Son commandement se fit entendre.

« Vite, vite ! » crièrent quelques voix autour de lui.

Les sabres s’accrochaient aux brides, les éperons s’entrechoquaient, et les hussards quittèrent leurs montures, ne sachant eux-mêmes ce qu’ils allaient faire. Quelques-uns se signaient. Rostow ne regardait plus son chef, il n’en avait plus le temps. Il craignait de rester en arrière, sa main tremblait en jetant la bride de son cheval au soldat chargé de le garder, et il entendait les battements de son cœur. Denissow, penché en arrière, passa devant lui en disant quelques mots. Rostow ne voyait rien que les hussards qui couraient en s’embarrassant dans leurs éperons et en faisant sonner leurs sabres.

« Un brancard ! » s’écria une voix derrière lui, sans que Rostow se rendît compte de la demande.

Il courait toujours pour garder l’avance, mais à l’entrée du pont il trébucha et tomba sur les mains dans la boue gluante et tassée. Ses camarades le dépassèrent.
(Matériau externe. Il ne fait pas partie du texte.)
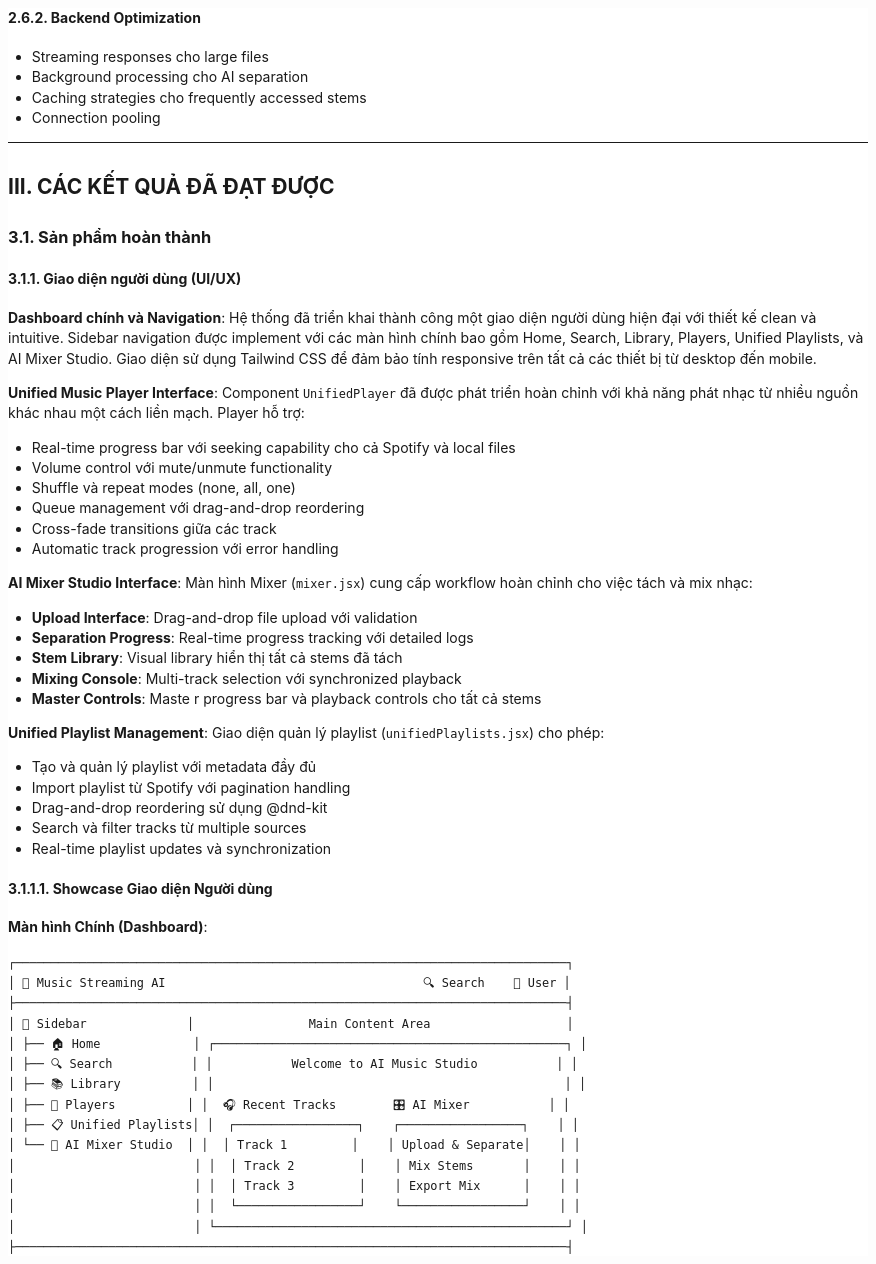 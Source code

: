 #### 2.6.2. Backend Optimization
- Streaming responses cho large files
- Background processing cho AI separation
- Caching strategies cho frequently accessed stems
- Connection pooling

---

## **III. CÁC KẾT QUẢ ĐÃ ĐẠT ĐƯỢC**

### 3.1. Sản phẩm hoàn thành

#### 3.1.1. Giao diện người dùng (UI/UX)

**Dashboard chính và Navigation**:
Hệ thống đã triển khai thành công một giao diện người dùng hiện đại với thiết kế clean và intuitive. Sidebar navigation được implement với các màn hình chính bao gồm Home, Search, Library, Players, Unified Playlists, và AI Mixer Studio. Giao diện sử dụng Tailwind CSS để đảm bảo tính responsive trên tất cả các thiết bị từ desktop đến mobile.

**Unified Music Player Interface**:
Component `UnifiedPlayer` đã được phát triển hoàn chỉnh với khả năng phát nhạc từ nhiều nguồn khác nhau một cách liền mạch. Player hỗ trợ:
- Real-time progress bar với seeking capability cho cả Spotify và local files
- Volume control với mute/unmute functionality
- Shuffle và repeat modes (none, all, one)
- Queue management với drag-and-drop reordering
- Cross-fade transitions giữa các track
- Automatic track progression với error handling

**AI Mixer Studio Interface**:
Màn hình Mixer (`mixer.jsx`) cung cấp workflow hoàn chỉnh cho việc tách và mix nhạc:
- **Upload Interface**: Drag-and-drop file upload với validation
- **Separation Progress**: Real-time progress tracking với detailed logs
- **Stem Library**: Visual library hiển thị tất cả stems đã tách
- **Mixing Console**: Multi-track selection với synchronized playback
- **Master Controls**: Maste  r progress bar và playback controls cho tất cả stems

**Unified Playlist Management**:
Giao diện quản lý playlist (`unifiedPlaylists.jsx`) cho phép:
- Tạo và quản lý playlist với metadata đầy đủ
- Import playlist từ Spotify với pagination handling
- Drag-and-drop reordering sử dụng @dnd-kit
- Search và filter tracks từ multiple sources
- Real-time playlist updates và synchronization

#### 3.1.1.1. Showcase Giao diện Người dùng

**Màn hình Chính (Dashboard)**:
```
┌─────────────────────────────────────────────────────────────────────────────┐
│ 🎵 Music Streaming AI                                    🔍 Search    👤 User │
├─────────────────────────────────────────────────────────────────────────────┤
│ 📁 Sidebar              │                Main Content Area                   │
│ ├── 🏠 Home             │ ┌─────────────────────────────────────────────────┐ │
│ ├── 🔍 Search           │ │           Welcome to AI Music Studio           │ │
│ ├── 📚 Library          │ │                                                 │ │
│ ├── 🎵 Players          │ │  🎧 Recent Tracks        🎛️ AI Mixer           │ │
│ ├── 📋 Unified Playlists│ │  ┌─────────────────┐    ┌─────────────────┐    │ │
│ └── 🤖 AI Mixer Studio  │ │  │ Track 1         │    │ Upload & Separate│    │ │
│                         │ │  │ Track 2         │    │ Mix Stems       │    │ │
│                         │ │  │ Track 3         │    │ Export Mix      │    │ │
│                         │ │  └─────────────────┘    └─────────────────┘    │ │
│                         │ └─────────────────────────────────────────────────┘ │
├─────────────────────────────────────────────────────────────────────────────┤
```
« Des deux côtés, capitaine ! » s’écria le colonel, qui était resté à cheval non loin du pont et dont la figure était joyeuse et triomphante.

Rostow se releva en essuyant ses mains au cuir de son pantalon, et, regardant son ennemi, s’élança en avant, pensant que, plus loin il irait, mieux cela vaudrait, mais Bogdanitch le rappela sans le reconnaître :

« Qui court là-bas au milieu du pont ? Eh ! junker, arrière, s’écria-t-il en colère, et, s’adressant à Denissow qui, par fanfaronnade, s’était avancé à cheval sur le pont :

— Pourquoi vous risquer ainsi, capitaine ? Descendez de cheval ! »

Denissow, se retournant sur sa selle, murmura :

« Hein ! celui-là trouve toujours à redire à tout. »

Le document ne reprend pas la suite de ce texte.